Details
Human-Like Behaviour

Year: 2025
Term: Winter
Student Name: Clint Galvez
Supervisor: Yuhong Guo
Abstract: This research project addresses the feasibility and challenges of creating human-like AI agents in video games; specifically focusing on developing agents that can follow targets while remaining hidden. Traditional game AI often becomes predictable, diminishing player immersion and enjoyment over time. To overcome this limitation, a 3D game with complex graphics and mechanics alongside an environment inspired by stealth-based games was developed. Featuring multiple navigation pathways with distinct risk-reward dynamics. The environment incorporates variable-height obstacles, strategic cover points, and open areas to encourage complex decision-making. Using Unreal Engine's Learning Agents plugin, reinforcement and imitation learning approaches were implemented with carefully designed reward systems that balance target visibility with stealth. The agent's perception system processes self-position, target location, and environmental data to inform decision-making, while the NPC employs sight, hearing, touch, and prediction capabilities to create challenging scenarios for the learning agent.

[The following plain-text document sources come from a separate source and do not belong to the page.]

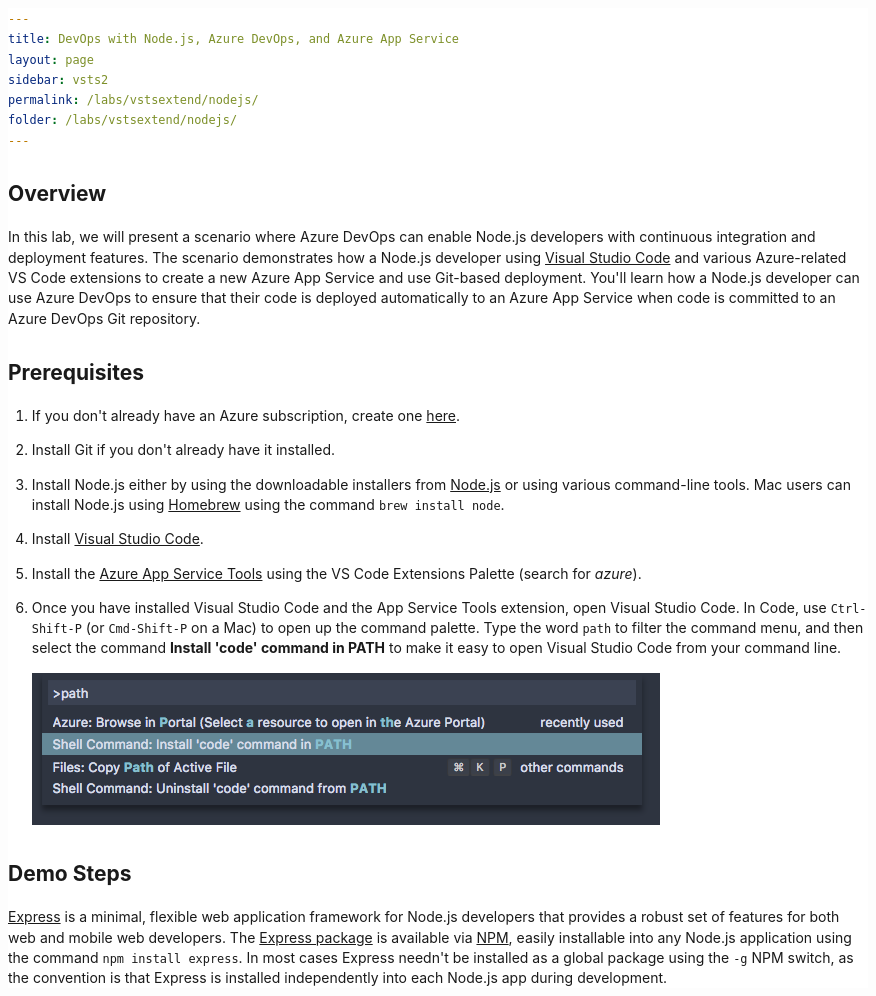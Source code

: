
 ```yaml
---
title: DevOps with Node.js, Azure DevOps, and Azure App Service
layout: page
sidebar: vsts2
permalink: /labs/vstsextend/nodejs/
folder: /labs/vstsextend/nodejs/
---
```


## Overview

In this lab, we will present a scenario where Azure DevOps can enable Node.js developers with continuous integration and deployment features. The scenario demonstrates how a Node.js developer using [Visual Studio Code](http://code.visualstudio.com) and various Azure-related VS Code extensions to create a new Azure App Service and use Git-based deployment. You'll learn how a Node.js developer can use Azure DevOps to ensure that their code is deployed automatically to an Azure App Service when code is committed to an Azure DevOps Git repository.

## Prerequisites

1. If you don't already have an Azure subscription, create one [here](https://azure.microsoft.com/en-us/free/).
1. Install Git if you don't already have it installed.
1. Install Node.js either by using the downloadable installers from [Node.js](https://nodejs.org) or using various command-line tools. Mac users can install Node.js using [Homebrew](https://brew.sh/) using the command `brew install node`.
1. Install [Visual Studio Code](http://code.visualstudio.com).
1. Install the [Azure App Service Tools](https://marketplace.visualstudio.com/items?itemName=ms-azuretools.vscode-azureappservice) using the VS Code Extensions Palette (search for *azure*).
1. Once you have installed Visual Studio Code and the App Service Tools extension, open Visual Studio Code. In Code, use `Ctrl-Shift-P` (or `Cmd-Shift-P` on a Mac) to open up the command palette. Type the word `path` to filter the command menu, and then select the command **Install 'code' command in PATH** to make it easy to open Visual Studio Code from your command line.

    ![Installing code to your path](media/01-setup.png)

## Demo Steps

[Express](https://expressjs.com/) is a minimal, flexible web application framework for Node.js developers that provides a robust set of features for both web and mobile web developers. The [Express package](https://www.npmjs.com/package/express) is available via [NPM](https://www.npmjs.com/), easily installable into any Node.js application using the command `npm install express`. In most cases Express needn't be installed as a global package using the `-g` NPM switch, as the convention is that Express is installed independently into each Node.js app during development.

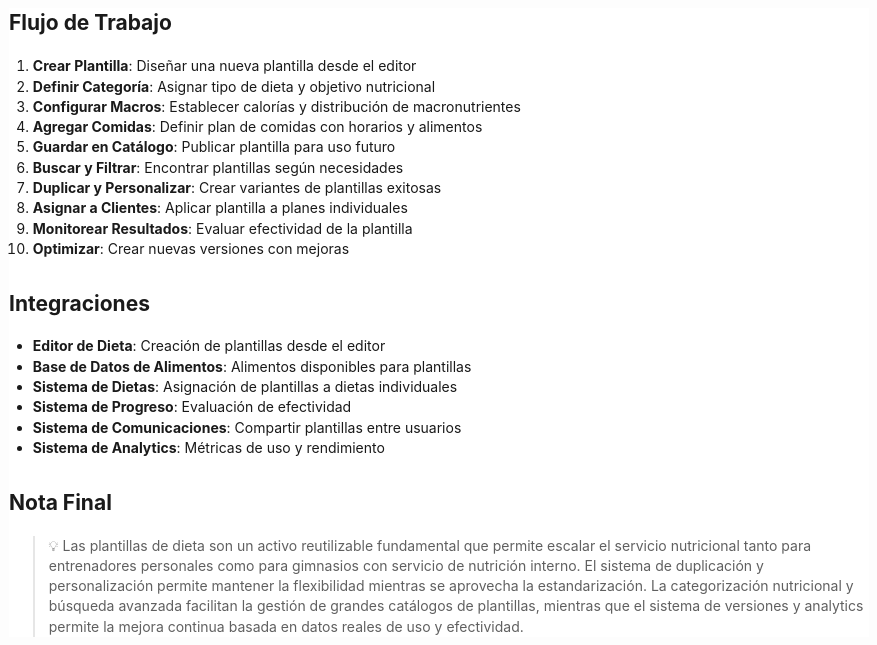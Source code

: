 ## Flujo de Trabajo

1. **Crear Plantilla**: Diseñar una nueva plantilla desde el editor
2. **Definir Categoría**: Asignar tipo de dieta y objetivo nutricional
3. **Configurar Macros**: Establecer calorías y distribución de macronutrientes
4. **Agregar Comidas**: Definir plan de comidas con horarios y alimentos
5. **Guardar en Catálogo**: Publicar plantilla para uso futuro
6. **Buscar y Filtrar**: Encontrar plantillas según necesidades
7. **Duplicar y Personalizar**: Crear variantes de plantillas exitosas
8. **Asignar a Clientes**: Aplicar plantilla a planes individuales
9. **Monitorear Resultados**: Evaluar efectividad de la plantilla
10. **Optimizar**: Crear nuevas versiones con mejoras

## Integraciones

- **Editor de Dieta**: Creación de plantillas desde el editor
- **Base de Datos de Alimentos**: Alimentos disponibles para plantillas
- **Sistema de Dietas**: Asignación de plantillas a dietas individuales
- **Sistema de Progreso**: Evaluación de efectividad
- **Sistema de Comunicaciones**: Compartir plantillas entre usuarios
- **Sistema de Analytics**: Métricas de uso y rendimiento

## Nota Final

> 💡 Las plantillas de dieta son un activo reutilizable fundamental que permite escalar el servicio nutricional tanto para entrenadores personales como para gimnasios con servicio de nutrición interno. El sistema de duplicación y personalización permite mantener la flexibilidad mientras se aprovecha la estandarización. La categorización nutricional y búsqueda avanzada facilitan la gestión de grandes catálogos de plantillas, mientras que el sistema de versiones y analytics permite la mejora continua basada en datos reales de uso y efectividad.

The results demonstrate that the AI successfully learned behaviours that bridge the gap between rigid, scripted bots and complex human players. Eventually concluding that creating convincing human-like AI is most effectively achieved through a hybrid approach that synthesizes neural networks with behaviour trees, where machine learning focuses on selecting appropriate predefined behaviours rather than controlling low-level continuous actions. This modular system offers a pragmatic and scalable solution for developing immersive, adaptive AI in games.